SparkFun's Experimental SparkX Qwiic Step Aims to Make Stepper Motor Control as Easy as Pie

Supporting headless operation, multiple interrupts including an emergency stop, and support for 2A motors, the Qwiic Step is impressive.

SparkFun has launched another experimental SparkX board design, offering stepper motor control on a Qwiic-compatible I2C bus — complete with built-in support for an emergency stop button and the ability to drive motors requiring up to 2A.

The Qwiic Step is SparkFun's latest entry in the SparkX board family, a range of experimental designs sold as fully-operational devices but without the guarantee that they'll become a regularly-produced line in the company's range, following the release of the Qwiic GPIO add-on board and BlackBoard C Arduino-compatible development board earlier this month.
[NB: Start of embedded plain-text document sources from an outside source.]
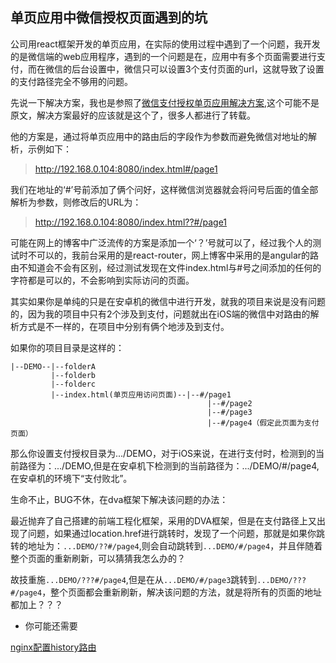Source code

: ## 单页应用中微信授权页面遇到的坑

公司用react框架开发的单页应用，在实际的使用过程中遇到了一个问题，我开发的是微信端的web应用程序，遇到的一个问题是在，应用中有多个页面需要进行支付，而在微信的后台设置中，微信只可以设置3个支付页面的url，这就导致了设置的支付路径完全不够用的问题。

先说一下解决方案，我也是参照了[微信支付授权单页应用解决方案](http://blog.csdn.net/liufeng520/article/details/51354741),这个可能不是原文，解决方案最好的应该就是这个了，很多人都进行了转载。

他的方案是，通过将单页应用中的路由后的字段作为参数而避免微信对地址的解析，示例如下：

> http://192.168.0.104:8080/index.html#/page1

我们在地址的‘#’号前添加了俩个问好，这样微信浏览器就会将问号后面的值全部解析为参数，则修改后的URL为：

> http://192.168.0.104:8080/index.html??#/page1

可能在网上的博客中广泛流传的方案是添加一个‘？’号就可以了，经过我个人的测试时不可以的，我前台采用的是react-router，网上博客中采用的是angular的路由不知道会不会有区别，经过测试发现在文件index.html与#号之间添加的任何的字符都是可以的，不会影响到实际访问的页面。

其实如果你是单纯的只是在安卓机的微信中进行开发，就我的项目来说是没有问题的，因为我的项目中只有2个涉及到支付，问题就出在iOS端的微信中对路由的解析方式是不一样的，在项目中分别有俩个地涉及到支付。

如果你的项目目录是这样的：

```
|--DEMO--|--folderA
         |--folderb
         |--folderc
         |--index.html(单页应用访问页面)--|--#/page1
                                            |--#/page2
                                            |--#/page3
                                            |--#/page4（假定此页面为支付页面）
```
那么你设置支付授权目录为.../DEMO，对于iOS来说，在进行支付时，检测到的当前路径为：.../DEMO,但是在安卓机下检测到的当前路径为：.../DEMO/#/page4,在安卓机的环境下“支付败北”。

生命不止，BUG不休，在dva框架下解决该问题的办法：

最近抛弃了自己搭建的前端工程化框架，采用的DVA框架，但是在支付路径上又出现了问题，如果通过location.href进行跳转时，发现了一个问题，那就是如果你跳转的地址为：```...DEMO/??#/page4```,则会自动跳转到```...DEMO/#/page4```，并且伴随着整个页面的重新刷新，可以猜猜我怎么办的？

故技重施```...DEMO/???#/page4```,但是在从```...DEMO/#/page3```跳转到```...DEMO/???#/page4```，整个页面都会重新刷新，解决该问题的方法，就是将所有的页面的地址都加上？？？

- 你可能还需要

[nginx配置history路由](./nginx-pei-zhi-xiang-guan.md)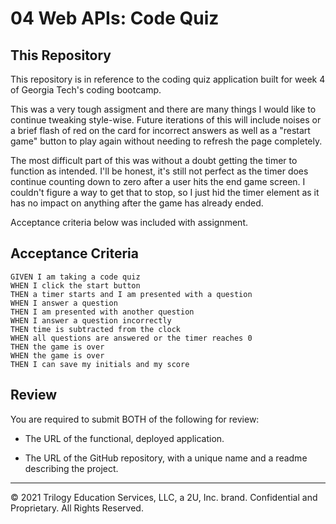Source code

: # 04 Web APIs: Code Quiz

## This Repository

This repository is in reference to the coding quiz application built for week 4 of Georgia Tech's coding bootcamp. 

This was a very tough assigment and there are many things I would like to continue tweaking style-wise. Future iterations of this will include noises or a brief flash of red on the card for incorrect answers as well as a "restart game" button to play again without needing to refresh the page completely.

The most difficult part of this was without a doubt getting the timer to function as intended. I'll be honest, it's still not perfect as the timer does continue counting down to zero after a user hits the end game screen. I couldn't figure a way to get that to stop, so I just hid the timer element as it has no impact on anything after the game has already ended. 

Acceptance criteria below was included with assignment.

## Acceptance Criteria

```
GIVEN I am taking a code quiz
WHEN I click the start button
THEN a timer starts and I am presented with a question
WHEN I answer a question
THEN I am presented with another question
WHEN I answer a question incorrectly
THEN time is subtracted from the clock
WHEN all questions are answered or the timer reaches 0
THEN the game is over
WHEN the game is over
THEN I can save my initials and my score
```



## Review

You are required to submit BOTH of the following for review:

* The URL of the functional, deployed application.

* The URL of the GitHub repository, with a unique name and a readme describing the project.

---

© 2021 Trilogy Education Services, LLC, a 2U, Inc. brand. Confidential and Proprietary. All Rights Reserved.
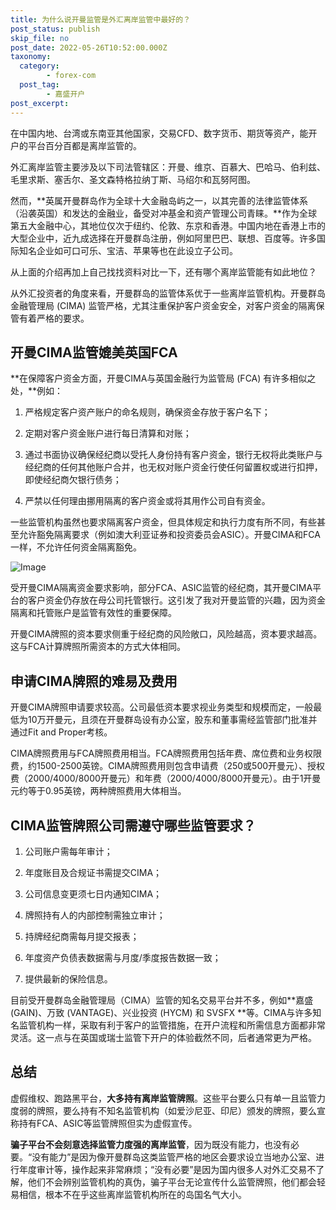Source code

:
 ```yaml
---
title: 为什么说开曼监管是外汇离岸监管中最好的？
post_status: publish
skip_file: no
post_date: 2022-05-26T10:52:00.000Z
taxonomy:
  category:
        - forex-com
  post_tag:
        - 嘉盛开户
post_excerpt: 
---
```

在中国内地、台湾或东南亚其他国家，交易CFD、数字货币、期货等资产，能开户的平台百分百都是离岸监管的。

外汇离岸监管主要涉及以下司法管辖区：开曼、维京、百慕大、巴哈马、伯利兹、毛里求斯、塞舌尔、圣文森特格拉纳丁斯、马绍尔和瓦努阿图。

然而，**英属开曼群岛作为全球十大金融岛屿之一，以其完善的法律监管体系（沿袭英国）和发达的金融业，备受对冲基金和资产管理公司青睐。**作为全球第五大金融中心，其地位仅次于纽约、伦敦、东京和香港。中国内地在香港上市的大型企业中，近九成选择在开曼群岛注册，例如阿里巴巴、联想、百度等。许多国际知名企业如可口可乐、宝洁、苹果等也在此设立子公司。

从上面的介绍再加上自己找找资料对比一下，还有哪个离岸监管能有如此地位？

从外汇投资者的角度来看，开曼群岛的监管体系优于一些离岸监管机构。开曼群岛金融管理局 (CIMA) 监管严格，尤其注重保护客户资金安全，对客户资金的隔离保管有着严格的要求。

## 开曼CIMA监管媲美英国FCA

**在保障客户资金方面，开曼CIMA与英国金融行为监管局 (FCA) 有许多相似之处，**例如：

1. 严格规定客户资产账户的命名规则，确保资金存放于客户名下；

1. 定期对客户资金账户进行每日清算和对账；

1. 通过书面协议确保经纪商以受托人身份持有客户资金，银行无权将此类账户与经纪商的任何其他账户合并，也无权对账户资金行使任何留置权或进行扣押，即使经纪商欠银行债务；

1. 严禁以任何理由挪用隔离的客户资金或将其用作公司自有资金。

一些监管机构虽然也要求隔离客户资金，但具体规定和执行力度有所不同，有些甚至允许豁免隔离要求（例如澳大利亚证券和投资委员会ASIC）。开曼CIMA和FCA一样，不允许任何资金隔离豁免。

![Image](https://prod-files-secure.s3.us-west-2.amazonaws.com/39ed1227-6d7d-4570-be36-9ccd4a2c4241/bd849744-3fcb-4a37-8312-357962c8f065/image.png?X-Amz-Algorithm=AWS4-HMAC-SHA256&X-Amz-Content-Sha256=UNSIGNED-PAYLOAD&X-Amz-Credential=ASIAZI2LB466WMT6LEZX%2F20250630%2Fus-west-2%2Fs3%2Faws4_request&X-Amz-Date=20250630T161343Z&X-Amz-Expires=3600&X-Amz-Security-Token=IQoJb3JpZ2luX2VjEMf%2F%2F%2F%2F%2F%2F%2F%2F%2F%2FwEaCXVzLXdlc3QtMiJHMEUCIQDPr4OoAZCP3dAAG7koaH7zCbEj15cSrU1M6n4zSo9HIgIgXsNc%2BTT7mXSrhFww6BVXWKGrn7mZbLOshtFX7dU4IqMqiAQIwP%2F%2F%2F%2F%2F%2F%2F%2F%2F%2FARAAGgw2Mzc0MjMxODM4MDUiDOlFnqT9YTIb3TDp0SrcAz0qZbY%2BINl831uTh8DiY9VXMpUNJw9PdfBNvLzZiAtckGOUzWpMyeMS6pST5rwa67Ecjs8V3wKXOnLxyD%2BzUIZX9SPRKllpQKkqIibzwKf%2BLFXsjsHhFbT6aMwHSnJ1JDDaMF9vVTvuIlZJt6Otwr1fO%2Fo2G%2B6ARZh%2BlS%2Ft2BGka2Mu01Q8%2Fufk%2Fk12iZUFl8XOMtrdeW1QA24aFRim2%2B1yynK%2FffJi8cy%2FMlOvrv1ncuLfeix7LMCK4Hnxv1jewtKltVyh9zxKxHyZFyNvnpcLtcHulT0IX18cPN3OdEMyCwiBbugx2JqSPFcWiWjRHW3VzVcCG3FeJU6V8ZjnczhApu7oaCYZ3d3Mfc4bjUo5iCr1Si%2Frh2I2Hh6H%2FU3LZY2xUd4qstpjPEpUV%2F6MN3csKvJ5xj6TfqQhPR1rJq5cQ6KFnO66nRawJgFa2dQmmmQLala6e4Wp1UHj9pqhFaWImkapgwDlcGUuwUgDeIVkYdRFlr2JOk%2FF3793s2fyjhXrdeJ2gWDCLlEZipL85foBLOKYamsZBSGaIhYBkC%2FTdNZZx2aoSmNEeTtxPTjV2pLWVRT3Gk0kepb%2B4OiRrtD0o64wRy78XCBFeAtNvBFDoX7HEZNVdtN7yU4mMNvMisMGOqUBoPHixbAOcAqnGREaqMDN28Rih85kG%2BiaR5w1lKiPV7CAJyJfk0%2F0XJLVZ2FaFC2MnjvPJuEL1HVHSNQGpxbVsiZrTg3HnEBj6om9LhxGWbbnVhxUnVbD8F42xTPj5IadCGyyF%2Fq%2FnH1az2QAUXwW4vbWI6GB8gnVdz86PUxdBwMaZIzlpt99KxDDoEh3q180o44Bj23vES8wwP9Zv4frPYgdM6jN&X-Amz-Signature=01fa2c2844cdf2cc892eab2d70917b81ffea86a6f9de1207e9e40c7df8eb7cea&X-Amz-SignedHeaders=host&x-amz-checksum-mode=ENABLED&x-id=GetObject)

受开曼CIMA隔离资金要求影响，部分FCA、ASIC监管的经纪商，其开曼CIMA平台的客户资金仍存放在母公司托管银行。这引发了我对开曼监管的兴趣，因为资金隔离和托管账户是监管有效性的重要保障。

开曼CIMA牌照的资本要求侧重于经纪商的风险敞口，风险越高，资本要求越高。这与FCA计算牌照所需资本的方式大体相同。

## **申请CIMA牌照的难易及费用**

开曼CIMA牌照申请要求较高。公司最低资本要求视业务类型和规模而定，一般最低为10万开曼元，且须在开曼群岛设有办公室，股东和董事需经监管部门批准并通过Fit and Proper考核。

CIMA牌照费用与FCA牌照费用相当。FCA牌照费用包括年费、席位费和业务权限费，约1500-2500英镑。CIMA牌照费用则包含申请费（250或500开曼元）、授权费（2000/4000/8000开曼元）和年费（2000/4000/8000开曼元）。由于1开曼元约等于0.95英镑，两种牌照费用大体相当。

## CIMA监管牌照公司需遵守哪些监管要求？

1. 公司账户需每年审计；

1. 年度账目及合规证书需提交CIMA；

1. 公司信息变更须七日内通知CIMA；

1. 牌照持有人的内部控制需独立审计；

1. 持牌经纪商需每月提交报表；

1. 年度资产负债表数据需与月度/季度报告数据一致；

1. 提供最新的保险信息。

目前受开曼群岛金融管理局（CIMA）监管的知名交易平台并不多，例如**嘉盛 (GAIN)、万致 (VANTAGE)、兴业投资 (HYCM) 和 SVSFX **等。CIMA与许多知名监管机构一样，采取有利于客户的监管措施，在开户流程和所需信息方面都非常灵活。这一点与在英国或瑞士监管下开户的体验截然不同，后者通常更为严格。

## 总结

虚假维权、跑路黑平台，**大多持有离岸监管牌照**。这些平台要么只有单一且监管力度弱的牌照，要么持有不知名监管机构（如爱沙尼亚、印尼）颁发的牌照，要么宣称持有FCA、ASIC等监管牌照但实为虚假宣传。

**骗子平台不会刻意选择监管力度强的离岸监管**，因为既没有能力，也没有必要。“没有能力”是因为像开曼群岛这类监管严格的地区会要求设立当地办公室、进行年度审计等，操作起来非常麻烦；“没有必要”是因为国内很多人对外汇交易不了解，他们不会辨别监管机构的真伪，骗子平台无论宣传什么监管牌照，他们都会轻易相信，根本不在乎这些离岸监管机构所在的岛国名气大小。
Like the Qwiic GPIO, the Qwiic Step is designed to bring additional functionality to a microcontroller's I2C bus: Simple control of stepper motors.

"Ever found controlling stepper motors confusing? There are a huge variety of wires to get connected right: power, motor coils, and control lines," the company explains of the reason for the board's existence. "And the tiny screwdriver to adjust the terminals is never where it should be. Qwiic Step simplifies the tangle. Just connect your motor to Qwiic Step using the ergonomic latch terminals, apply 8 - 35V to the barrel jack, and plug in Qwiic Step to your favourite RedBoard with a Qwiic cable.

"Qwiic Step comes preprogrammed to accept simple I2C commands, handling all the complex stepper motor calculations and control.This firmware leverages the AccelStepper library to fine tune each step of the motor. The speed, acceleration, position, and micro-step mode can be configured by the user. Additionally, the hold and run voltage of the motor is adjustable. This allows the user to specify maximum hold and run currents."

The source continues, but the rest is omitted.